Adnan saw smoke rising from the camp in the west. “The explosion was huge, a tsunami, and I told myself, I pity those who were targeted,” Adnan said.
It took some time before Adnan was told Rashad had been killed. As is often the case with fighters, their deaths are first kept quiet, and the family was initially told Rashad had been injured.
When the news was finally conveyed, Adnan was too emotionally shattered to help dig Rashad’s final resting place. And at the funeral at the Central Martyrs’ Graveyard in Nuseirat, he collapsed into the grave with his brother, where he found, he would later say, enough space for them both.

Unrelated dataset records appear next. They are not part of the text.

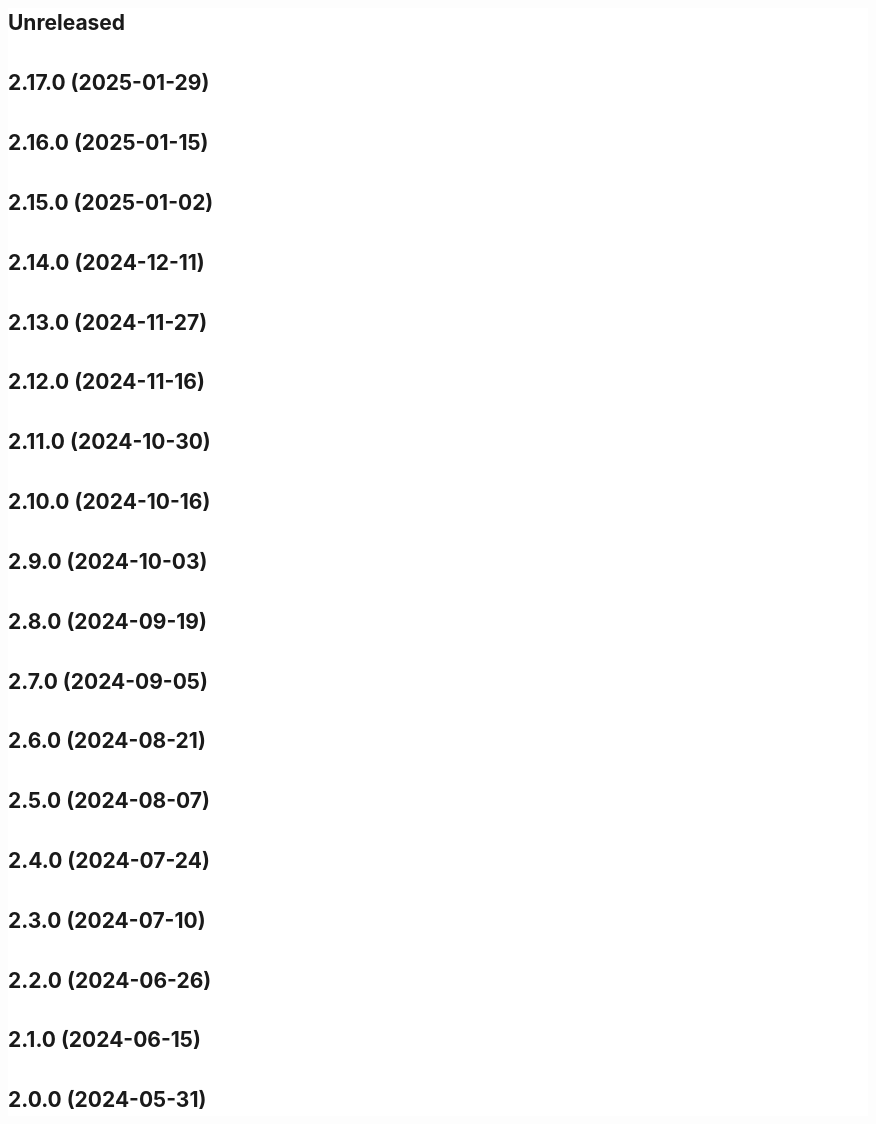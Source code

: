 

## Unreleased

## 2.17.0 (2025-01-29)

## 2.16.0 (2025-01-15)

## 2.15.0 (2025-01-02)

## 2.14.0 (2024-12-11)

## 2.13.0 (2024-11-27)

## 2.12.0 (2024-11-16)

## 2.11.0 (2024-10-30)

## 2.10.0 (2024-10-16)

## 2.9.0 (2024-10-03)

## 2.8.0 (2024-09-19)

## 2.7.0 (2024-09-05)

## 2.6.0 (2024-08-21)

## 2.5.0 (2024-08-07)

## 2.4.0 (2024-07-24)

## 2.3.0 (2024-07-10)

## 2.2.0 (2024-06-26)

## 2.1.0 (2024-06-15)

## 2.0.0 (2024-05-31)
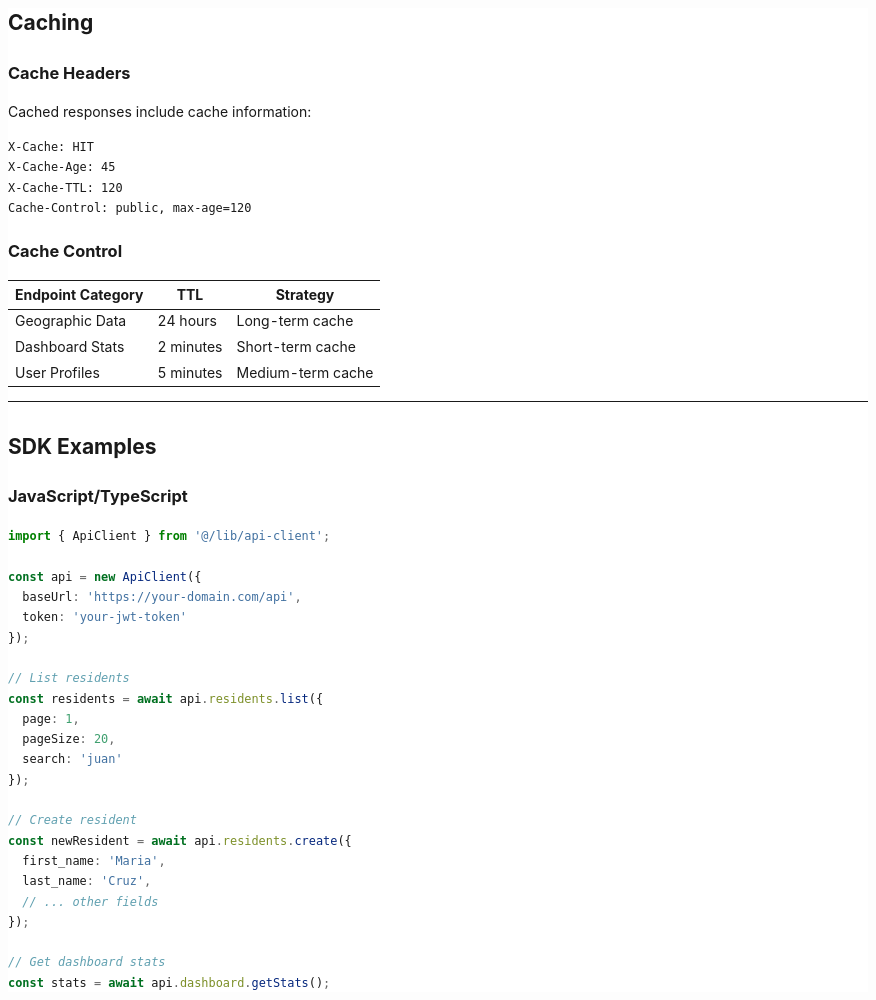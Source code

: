 
## Caching

### Cache Headers

Cached responses include cache information:

```http
X-Cache: HIT
X-Cache-Age: 45
X-Cache-TTL: 120
Cache-Control: public, max-age=120
```

### Cache Control

| Endpoint Category | TTL | Strategy |
|-------------------|-----|----------|
| Geographic Data | 24 hours | Long-term cache |
| Dashboard Stats | 2 minutes | Short-term cache |
| User Profiles | 5 minutes | Medium-term cache |

---

## SDK Examples

### JavaScript/TypeScript

```typescript
import { ApiClient } from '@/lib/api-client';

const api = new ApiClient({
  baseUrl: 'https://your-domain.com/api',
  token: 'your-jwt-token'
});

// List residents
const residents = await api.residents.list({
  page: 1,
  pageSize: 20,
  search: 'juan'
});

// Create resident
const newResident = await api.residents.create({
  first_name: 'Maria',
  last_name: 'Cruz',
  // ... other fields
});

// Get dashboard stats
const stats = await api.dashboard.getStats();
```
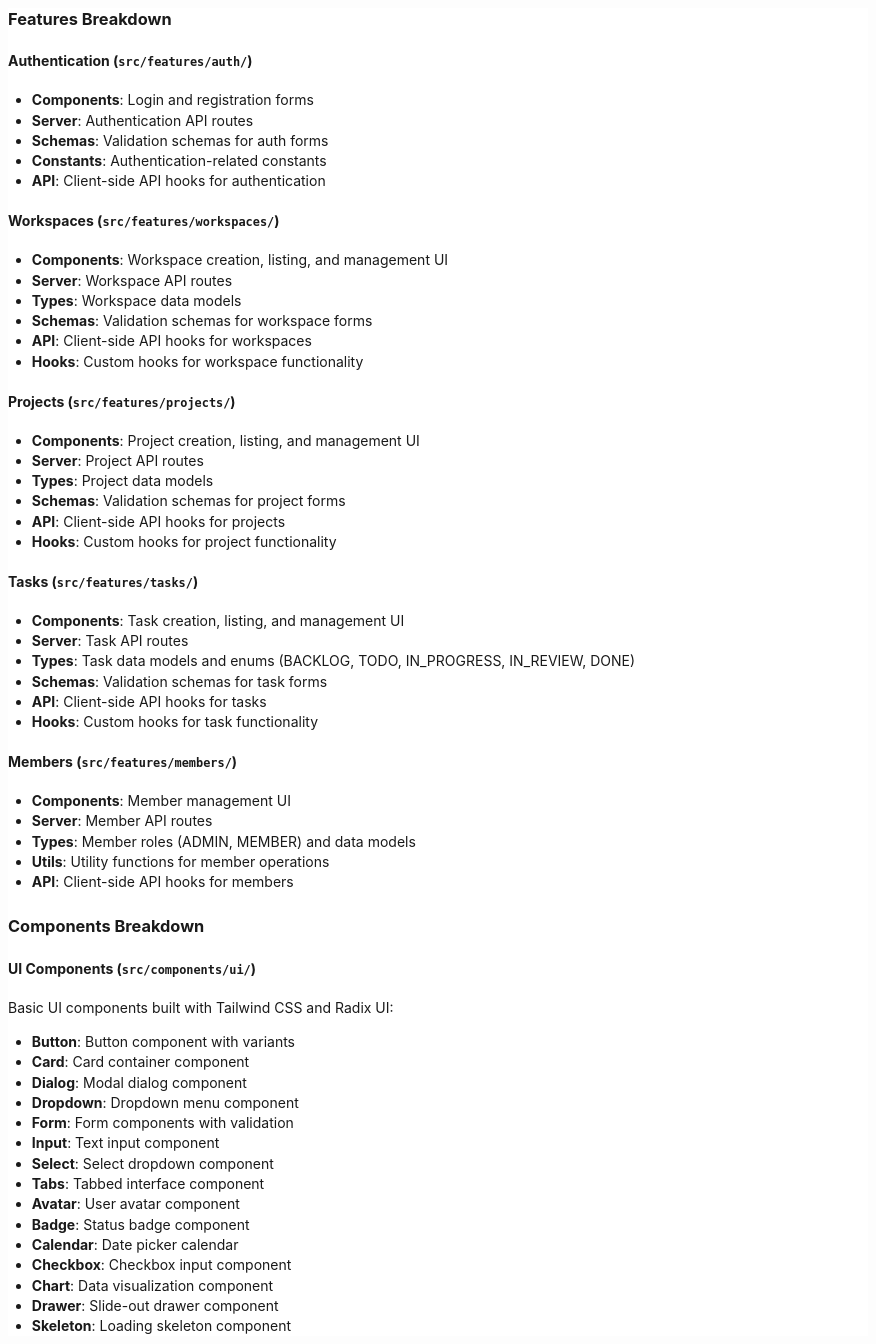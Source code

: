 ### Features Breakdown

#### Authentication (`src/features/auth/`)

- **Components**: Login and registration forms
- **Server**: Authentication API routes
- **Schemas**: Validation schemas for auth forms
- **Constants**: Authentication-related constants
- **API**: Client-side API hooks for authentication

#### Workspaces (`src/features/workspaces/`)

- **Components**: Workspace creation, listing, and management UI
- **Server**: Workspace API routes
- **Types**: Workspace data models
- **Schemas**: Validation schemas for workspace forms
- **API**: Client-side API hooks for workspaces
- **Hooks**: Custom hooks for workspace functionality

#### Projects (`src/features/projects/`)

- **Components**: Project creation, listing, and management UI
- **Server**: Project API routes
- **Types**: Project data models
- **Schemas**: Validation schemas for project forms
- **API**: Client-side API hooks for projects
- **Hooks**: Custom hooks for project functionality

#### Tasks (`src/features/tasks/`)

- **Components**: Task creation, listing, and management UI
- **Server**: Task API routes
- **Types**: Task data models and enums (BACKLOG, TODO, IN_PROGRESS, IN_REVIEW, DONE)
- **Schemas**: Validation schemas for task forms
- **API**: Client-side API hooks for tasks
- **Hooks**: Custom hooks for task functionality

#### Members (`src/features/members/`)

- **Components**: Member management UI
- **Server**: Member API routes
- **Types**: Member roles (ADMIN, MEMBER) and data models
- **Utils**: Utility functions for member operations
- **API**: Client-side API hooks for members

### Components Breakdown

#### UI Components (`src/components/ui/`)

Basic UI components built with Tailwind CSS and Radix UI:

- **Button**: Button component with variants
- **Card**: Card container component
- **Dialog**: Modal dialog component
- **Dropdown**: Dropdown menu component
- **Form**: Form components with validation
- **Input**: Text input component
- **Select**: Select dropdown component
- **Tabs**: Tabbed interface component
- **Avatar**: User avatar component
- **Badge**: Status badge component
- **Calendar**: Date picker calendar
- **Checkbox**: Checkbox input component
- **Chart**: Data visualization component
- **Drawer**: Slide-out drawer component
- **Skeleton**: Loading skeleton component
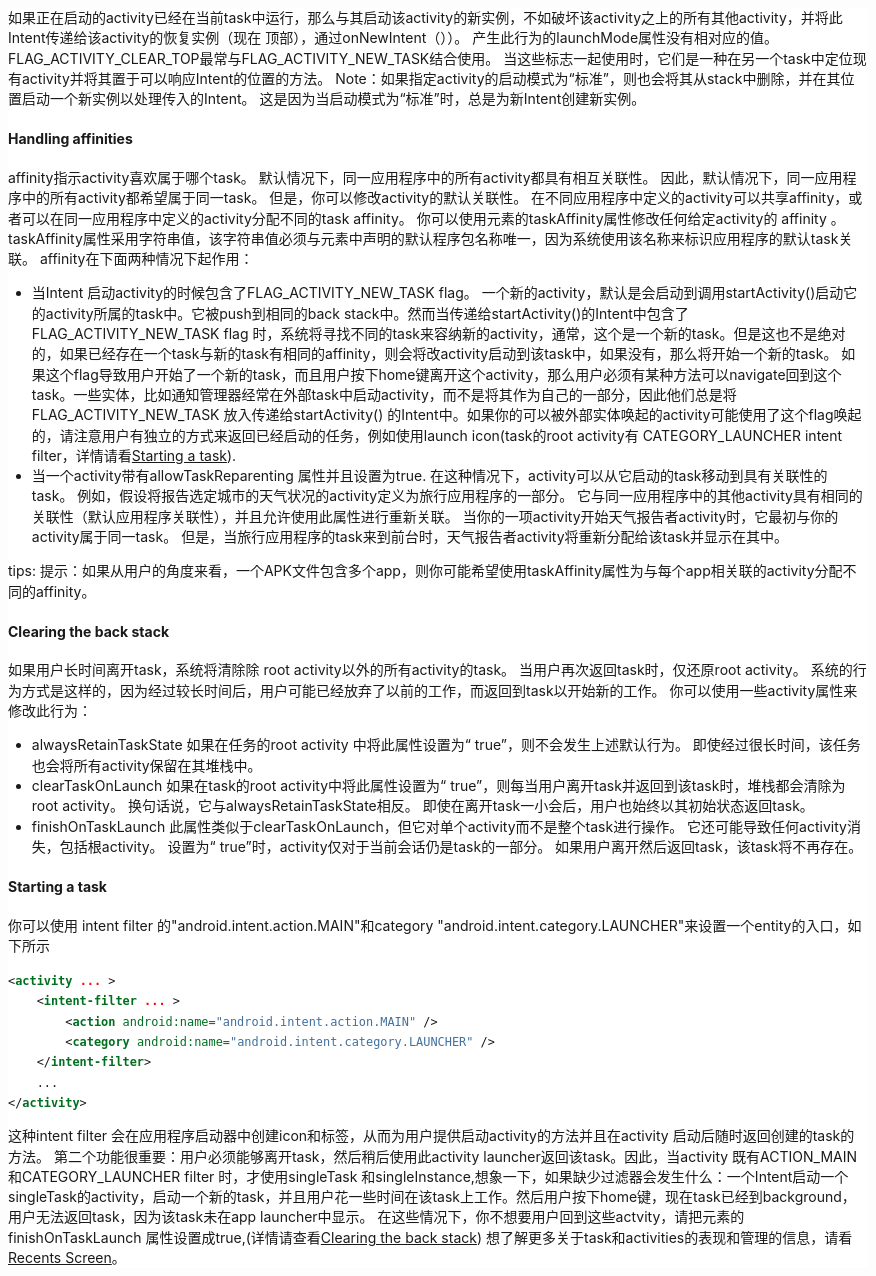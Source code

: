 如果正在启动的activity已经在当前task中运行，那么与其启动该activity的新实例，不如破坏该activity之上的所有其他activity，并将此Intent传递给该activity的恢复实例（现在 顶部），通过onNewIntent（））。
产生此行为的launchMode属性没有相对应的值。
FLAG_ACTIVITY_CLEAR_TOP最常与FLAG_ACTIVITY_NEW_TASK结合使用。 当这些标志一起使用时，它们是一种在另一个task中定位现有activity并将其置于可以响应Intent的位置的方法。
Note：如果指定activity的启动模式为“标准”，则也会将其从stack中删除，并在其位置启动一个新实例以处理传入的Intent。 这是因为当启动模式为“标准”时，总是为新Intent创建新实例。
#### Handling affinities
affinity指示activity喜欢属于哪个task。 默认情况下，同一应用程序中的所有activity都具有相互关联性。 因此，默认情况下，同一应用程序中的所有activity都希望属于同一task。 但是，你可以修改activity的默认关联性。 在不同应用程序中定义的activity可以共享affinity，或者可以在同一应用程序中定义的activity分配不同的task affinity。
你可以使用<activity>元素的taskAffinity属性修改任何给定activity的 affinity 。
taskAffinity属性采用字符串值，该字符串值必须与<manifest>元素中声明的默认程序包名称唯一，因为系统使用该名称来标识应用程序的默认task关联。
affinity在下面两种情况下起作用：
- 当Intent 启动activity的时候包含了FLAG_ACTIVITY_NEW_TASK flag。
一个新的activity，默认是会启动到调用startActivity()启动它的activity所属的task中。它被push到相同的back stack中。然而当传递给startActivity()的Intent中包含了FLAG_ACTIVITY_NEW_TASK flag 时，系统将寻找不同的task来容纳新的activity，通常，这个是一个新的task。但是这也不是绝对的，如果已经存在一个task与新的task有相同的affinity，则会将改activity启动到该task中，如果没有，那么将开始一个新的task。
如果这个flag导致用户开始了一个新的task，而且用户按下home键离开这个activity，那么用户必须有某种方法可以navigate回到这个task。一些实体，比如通知管理器经常在外部task中启动activity，而不是将其作为自己的一部分，因此他们总是将FLAG_ACTIVITY_NEW_TASK 放入传递给startActivity() 的Intent中。如果你的可以被外部实体唤起的activity可能使用了这个flag唤起的，请注意用户有独立的方式来返回已经启动的任务，例如使用launch icon(task的root activity有 CATEGORY_LAUNCHER intent filter，详情请看[Starting a task](https://developer.android.google.cn/guide/components/activities/tasks-and-back-stack#Starting)).
- 当一个activity带有allowTaskReparenting 属性并且设置为true. 
在这种情况下，activity可以从它启动的task移动到具有关联性的task。
例如，假设将报告选定城市的天气状况的activity定义为旅行应用程序的一部分。 它与同一应用程序中的其他activity具有相同的关联性（默认应用程序关联性），并且允许使用此属性进行重新关联。 当你的一项activity开始天气报告者activity时，它最初与你的activity属于同一task。 但是，当旅行应用程序的task来到前台时，天气报告者activity将重新分配给该task并显示在其中。

tips:
提示：如果从用户的角度来看，一个APK文件包含多个app，则你可能希望使用taskAffinity属性为与每个app相关联的activity分配不同的affinity。
#### Clearing the back stack
如果用户长时间离开task，系统将清除除 root activity以外的所有activity的task。 当用户再次返回task时，仅还原root activity。 系统的行为方式是这样的，因为经过较长时间后，用户可能已经放弃了以前的工作，而返回到task以开始新的工作。
你可以使用一些activity属性来修改此行为：
- alwaysRetainTaskState
如果在任务的root activity 中将此属性设置为“ true”，则不会发生上述默认行为。 即使经过很长时间，该任务也会将所有activity保留在其堆栈中。
- clearTaskOnLaunch
如果在task的root activity中将此属性设置为“ true”，则每当用户离开task并返回到该task时，堆栈都会清除为root activity。 换句话说，它与alwaysRetainTaskState相反。 即使在离开task一小会后，用户也始终以其初始状态返回task。
- finishOnTaskLaunch
此属性类似于clearTaskOnLaunch，但它对单个activity而不是整个task进行操作。 它还可能导致任何activity消失，包括根activity。 设置为“ true”时，activity仅对于当前会话仍是task的一部分。 如果用户离开然后返回task，该task将不再存在。
#### Starting a task
你可以使用 intent filter 的"android.intent.action.MAIN"和category "android.intent.category.LAUNCHER"来设置一个entity的入口，如下所示
```xml
<activity ... >
    <intent-filter ... >
        <action android:name="android.intent.action.MAIN" />
        <category android:name="android.intent.category.LAUNCHER" />
    </intent-filter>
    ...
</activity>
```
这种intent filter 会在应用程序启动器中创建icon和标签，从而为用户提供启动activity的方法并且在activity 启动后随时返回创建的task的方法。
第二个功能很重要：用户必须能够离开task，然后稍后使用此activity launcher返回该task。因此，当activity 既有ACTION_MAIN和CATEGORY_LAUNCHER filter 时，才使用singleTask 和singleInstance,想象一下，如果缺少过滤器会发生什么：一个Intent启动一个singleTask的activity，启动一个新的task，并且用户花一些时间在该task上工作。然后用户按下home键，现在task已经到background，用户无法返回task，因为该task未在app launcher中显示。
在这些情况下，你不想要用户回到这些actvity，请把<activity>元素的finishOnTaskLaunch 属性设置成true,(详情请查看[Clearing the back stack](https://developer.android.google.cn/guide/components/activities/tasks-and-back-stack#Clearing))
想了解更多关于task和activities的表现和管理的信息，请看[Recents Screen](https://developer.android.google.cn/guide/components/activities/recents.html)。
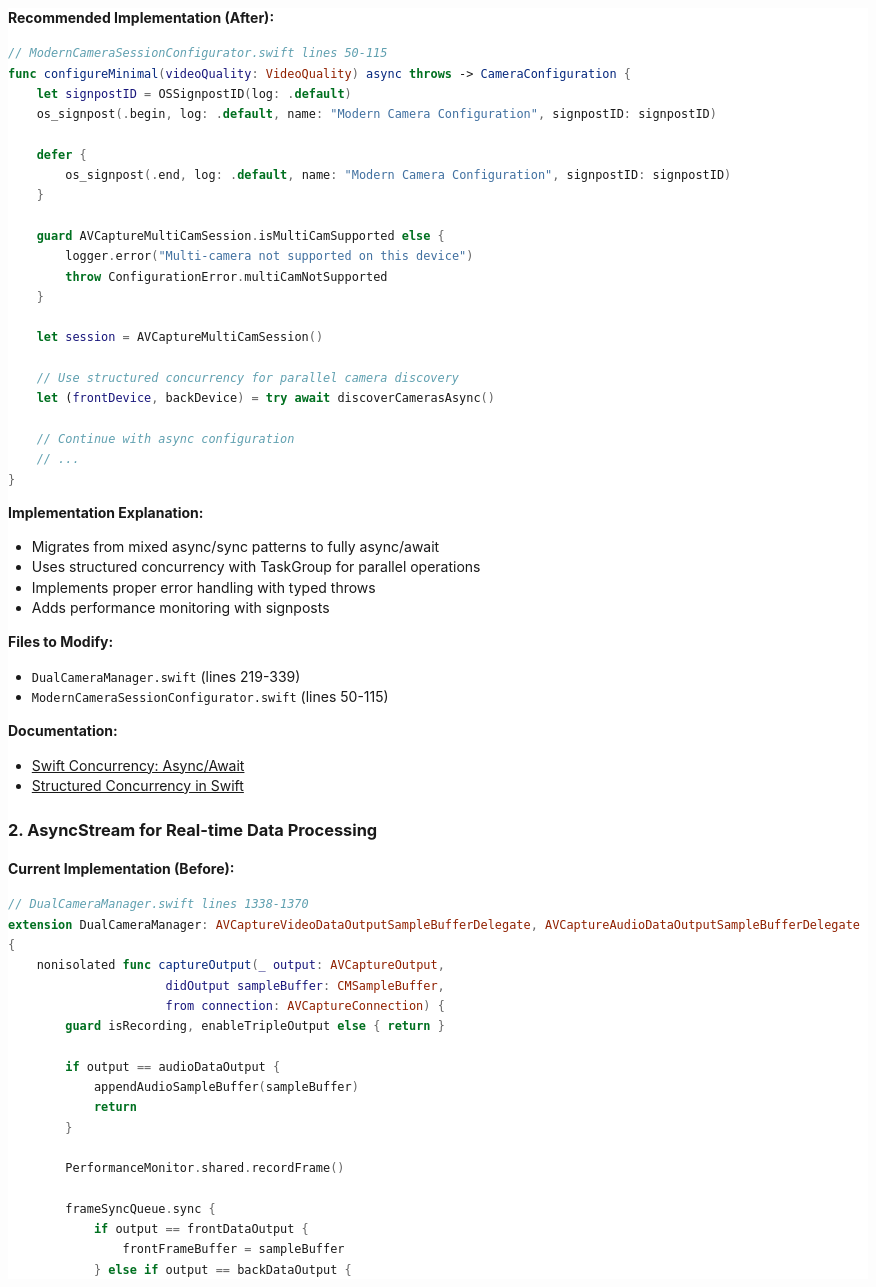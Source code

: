 **Recommended Implementation (After):**
```swift
// ModernCameraSessionConfigurator.swift lines 50-115
func configureMinimal(videoQuality: VideoQuality) async throws -> CameraConfiguration {
    let signpostID = OSSignpostID(log: .default)
    os_signpost(.begin, log: .default, name: "Modern Camera Configuration", signpostID: signpostID)
    
    defer {
        os_signpost(.end, log: .default, name: "Modern Camera Configuration", signpostID: signpostID)
    }
    
    guard AVCaptureMultiCamSession.isMultiCamSupported else {
        logger.error("Multi-camera not supported on this device")
        throw ConfigurationError.multiCamNotSupported
    }
    
    let session = AVCaptureMultiCamSession()
    
    // Use structured concurrency for parallel camera discovery
    let (frontDevice, backDevice) = try await discoverCamerasAsync()
    
    // Continue with async configuration
    // ...
}
```

**Implementation Explanation:**
- Migrates from mixed async/sync patterns to fully async/await
- Uses structured concurrency with TaskGroup for parallel operations
- Implements proper error handling with typed throws
- Adds performance monitoring with signposts

**Files to Modify:**
- `DualCameraManager.swift` (lines 219-339)
- `ModernCameraSessionConfigurator.swift` (lines 50-115)

**Documentation:**
- [Swift Concurrency: Async/Await](https://docs.swift.org/swift-book/LanguageGuide/Concurrency.html)
- [Structured Concurrency in Swift](https://developer.apple.com/documentation/swift/structured-concurrency)

### 2. AsyncStream for Real-time Data Processing

**Current Implementation (Before):**
```swift
// DualCameraManager.swift lines 1338-1370
extension DualCameraManager: AVCaptureVideoDataOutputSampleBufferDelegate, AVCaptureAudioDataOutputSampleBufferDelegate {
    nonisolated func captureOutput(_ output: AVCaptureOutput,
                      didOutput sampleBuffer: CMSampleBuffer,
                      from connection: AVCaptureConnection) {
        guard isRecording, enableTripleOutput else { return }
        
        if output == audioDataOutput {
            appendAudioSampleBuffer(sampleBuffer)
            return
        }
        
        PerformanceMonitor.shared.recordFrame()
        
        frameSyncQueue.sync {
            if output == frontDataOutput {
                frontFrameBuffer = sampleBuffer
            } else if output == backDataOutput {
```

“He was everything to me. I wanted to be the last to hold him.”
Rashad left a wife and Aseel, a two-year-old daughter. As per local tradition, Adnan proposed to his brother’s widow. It’s a common phenomenon in Gaza, where breadwinners are often in the firing line, whether or not they are combatants.
In the impoverished territory, moreover, it is almost incumbent on any unmarried brother to propose and take care of his brother’s children.
Adnan now cares for Aseel and provides for Rashad’s family, and his birds. Life, he said, has to go on.
Yousef M. Aljamal is a writer based in Gaza.